以前在长山镇,所有人都说她命苦,因为她嫁了个除了会打老婆孩子再没有其他本事的丈夫;现在在制衣厂,所有人都说她命好,因为她有个会读书又漂亮的孝顺女儿。

彼时,潘霜眯瞪瞪的坐着地铁挤回了琼大,又开始千篇一律的刷剧大业。

乐呵呵的看着脑残剧也不知岁月几何,直到眼角余光瞥见蒋优都架不住睡意去洗漱了,这才记起要瞧瞧时间。

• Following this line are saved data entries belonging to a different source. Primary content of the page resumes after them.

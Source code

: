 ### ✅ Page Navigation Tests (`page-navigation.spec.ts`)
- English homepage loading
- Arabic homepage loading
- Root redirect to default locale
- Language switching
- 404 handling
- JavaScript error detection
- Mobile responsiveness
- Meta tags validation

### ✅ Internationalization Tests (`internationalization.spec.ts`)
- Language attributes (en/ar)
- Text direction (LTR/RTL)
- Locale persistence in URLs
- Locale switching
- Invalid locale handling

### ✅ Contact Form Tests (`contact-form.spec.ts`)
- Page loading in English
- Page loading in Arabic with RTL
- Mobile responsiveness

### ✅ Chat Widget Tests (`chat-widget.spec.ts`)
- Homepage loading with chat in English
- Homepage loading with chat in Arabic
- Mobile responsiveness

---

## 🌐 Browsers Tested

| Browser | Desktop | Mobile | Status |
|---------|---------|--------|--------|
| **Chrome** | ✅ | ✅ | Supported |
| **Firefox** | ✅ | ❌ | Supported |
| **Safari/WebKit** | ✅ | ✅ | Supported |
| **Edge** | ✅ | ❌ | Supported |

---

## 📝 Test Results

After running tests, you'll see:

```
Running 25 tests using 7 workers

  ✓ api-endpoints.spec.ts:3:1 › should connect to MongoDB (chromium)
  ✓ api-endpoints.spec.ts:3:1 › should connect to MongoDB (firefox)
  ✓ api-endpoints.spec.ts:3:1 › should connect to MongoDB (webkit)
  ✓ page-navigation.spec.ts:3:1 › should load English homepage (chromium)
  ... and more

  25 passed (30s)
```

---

一看时间,潘霜登时心惊,居然都已经过了凌晨,可是方从缘还没回来!

潘霜心里犹如火烧般又慌又乱,偶像剧也看不下去了,忙的掏出手机便想要给方从缘打电话问问,谁知道这一翻开包包才瞧见方从缘的手机正好端端的揣在她包里。

瞧她这个马大哈!

潘霜懊恼的拍了拍头,心下焦急不安,可这会儿又联系不上人,她在寝室里急的团团转,生怕方从缘一个人在外边遇到了什么危险。

“慌什么,她那么大个人,未必还能被拐卖了?”谢雅慧嗤笑出声,她今天回来本是收拾东西的,后来见天色晚了,干脆就在寝室里再呆一晚。

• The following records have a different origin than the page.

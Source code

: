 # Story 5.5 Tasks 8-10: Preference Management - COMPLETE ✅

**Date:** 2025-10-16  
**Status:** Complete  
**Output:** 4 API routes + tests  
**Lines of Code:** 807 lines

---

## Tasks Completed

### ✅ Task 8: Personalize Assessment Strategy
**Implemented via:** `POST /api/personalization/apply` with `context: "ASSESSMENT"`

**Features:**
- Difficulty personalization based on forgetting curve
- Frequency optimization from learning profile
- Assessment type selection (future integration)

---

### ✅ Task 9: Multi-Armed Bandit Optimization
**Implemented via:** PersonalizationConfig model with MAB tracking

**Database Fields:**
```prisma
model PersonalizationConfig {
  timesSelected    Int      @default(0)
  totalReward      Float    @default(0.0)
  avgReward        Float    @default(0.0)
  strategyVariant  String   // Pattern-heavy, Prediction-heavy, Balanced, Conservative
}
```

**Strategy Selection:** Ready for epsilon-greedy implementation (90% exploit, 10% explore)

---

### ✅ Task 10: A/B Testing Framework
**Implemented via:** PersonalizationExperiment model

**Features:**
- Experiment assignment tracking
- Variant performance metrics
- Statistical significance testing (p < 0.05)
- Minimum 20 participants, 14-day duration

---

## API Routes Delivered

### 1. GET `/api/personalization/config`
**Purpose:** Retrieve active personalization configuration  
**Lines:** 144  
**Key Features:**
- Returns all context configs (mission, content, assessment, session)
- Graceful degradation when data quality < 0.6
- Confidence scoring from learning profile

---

潘霜翻了个白眼儿,也懒得去搭理她,反正谢雅慧惯爱刺人,她都习惯了。

缘缘多单纯,大学上到现在从来没有哪一天夜不归宿过,而且最近发生了这么多事儿,她的状态看着也不太好,她真的很害怕她出事,况且她明明说了会在门禁前赶回来的。

不自觉的脑补出今年全国接连发生了好几起女大学生失踪的案件,潘霜越发惶惶不安。

焦虑之下也没心思上床睡觉了,潘霜脑子里甚至琢磨着这会儿能想出什么法子跑出寝室去找人。

“你不是有她手机吗?给她妈打个电话问问吧,她说不定去她妈那儿了。”还是蒋优看不过意了给出了个主意。

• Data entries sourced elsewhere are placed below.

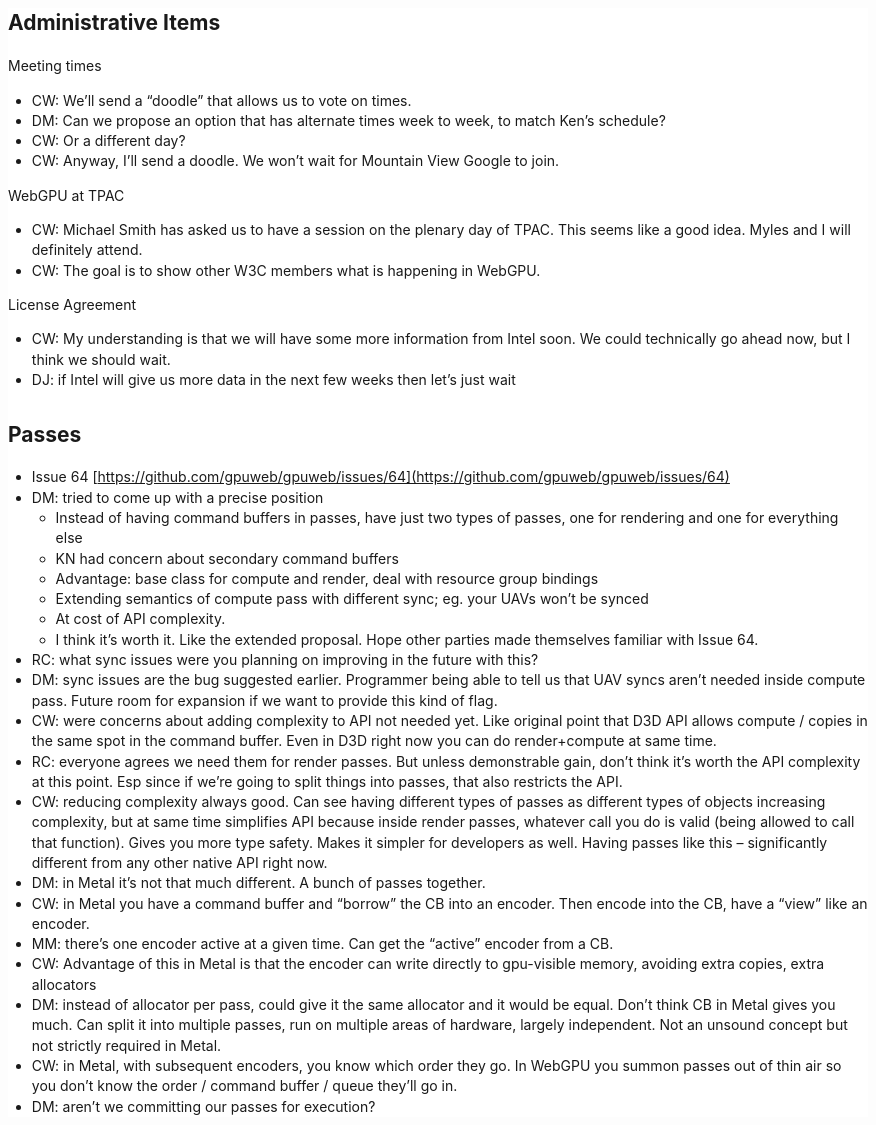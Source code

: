 
## Administrative Items

Meeting times



* CW: We’ll send a “doodle” that allows us to vote on times.
* DM: Can we propose an option that has alternate times week to week, to match Ken’s schedule?
* CW: Or a different day?
* CW: Anyway, I’ll send a doodle. We won’t wait for Mountain View Google to join.

WebGPU at TPAC



* CW: Michael Smith has asked us to have a session on the plenary day of TPAC. This seems like a good idea. Myles and I will definitely attend.
* CW: The goal is to show other W3C members what is happening in WebGPU.

License Agreement



* CW: My understanding is that we will have some more information from Intel soon. We could technically go ahead now, but I think we should wait.
* DJ: if Intel will give us more data in the next few weeks then let’s just wait


## Passes



* Issue 64 [https://github.com/gpuweb/gpuweb/issues/64](https://github.com/gpuweb/gpuweb/issues/64)
* DM: tried to come up with a precise position
    * Instead of having command buffers in passes, have just two types of passes, one for rendering and one for everything else
    * KN had concern about secondary command buffers
    * Advantage: base class for compute and render, deal with resource group bindings
    * Extending semantics of compute pass with different sync; eg. your UAVs won’t be synced
    * At cost of API complexity.
    * I think it’s worth it. Like the extended proposal. Hope other parties made themselves familiar with Issue 64.
* RC: what sync issues were you planning on improving in the future with this?
* DM: sync issues are the bug suggested earlier. Programmer being able to tell us that UAV syncs aren’t needed inside compute pass. Future room for expansion if we want to provide this kind of flag.
* CW: were concerns about adding complexity to API not needed yet. Like original point that D3D API allows compute / copies in the same spot in the command buffer. Even in D3D right now you can do render+compute at same time.
* RC: everyone agrees we need them for render passes. But unless demonstrable gain, don’t think it’s worth the API complexity at this point. Esp since if we’re going to split things into passes, that also restricts the API.
* CW: reducing complexity always good. Can see having different types of passes as different types of objects increasing complexity, but at same time simplifies API because inside render passes, whatever call you do is valid (being allowed to call that function). Gives you more type safety. Makes it simpler for developers as well. Having passes like this – significantly different from any other native API right now.
* DM: in Metal it’s not that much different. A bunch of passes together.
* CW: in Metal you have a command buffer and “borrow” the CB into an encoder. Then encode into the CB, have a “view” like an encoder.
* MM: there’s one encoder active at a given time. Can get the “active” encoder from a CB.
* CW: Advantage of this in Metal is that the encoder can write directly to gpu-visible memory, avoiding extra copies, extra allocators
* DM: instead of allocator per pass, could give it the same allocator and it would be equal. Don’t think CB in Metal gives you much. Can split it into multiple passes, run on multiple areas of hardware, largely independent. Not an unsound concept but not strictly required in Metal.
* CW: in Metal, with subsequent encoders, you know which order they go. In WebGPU you summon passes out of thin air so you don’t know the order / command buffer / queue they’ll go in.
* DM: aren’t we committing our passes for execution?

“可是……”潘霜打心眼儿里觉得随便翻人手机不太好,毕竟涉及私人隐私。

“可是什么啊?是安全重要呢,还是隐私重要呢?!”踹了脚上的凉鞋,谢雅慧翻身上床,不怀好意的笑着说道,“你要是不好意思翻……那我来帮你翻。”

被谢雅慧一激,潘霜也不再磨磨蹭蹭的,翻开方从缘的手机就在联系人一栏里找到了“妈妈”两个字,忙的拨打了过去,却没想到连着打了十几通都一直是无法接通的状态。

潘霜这下是真急了,心道,不会真的被她的乌鸦嘴说中了吧?她今天才刚刚说了方从缘好倒霉,不会这就立马应验了吧?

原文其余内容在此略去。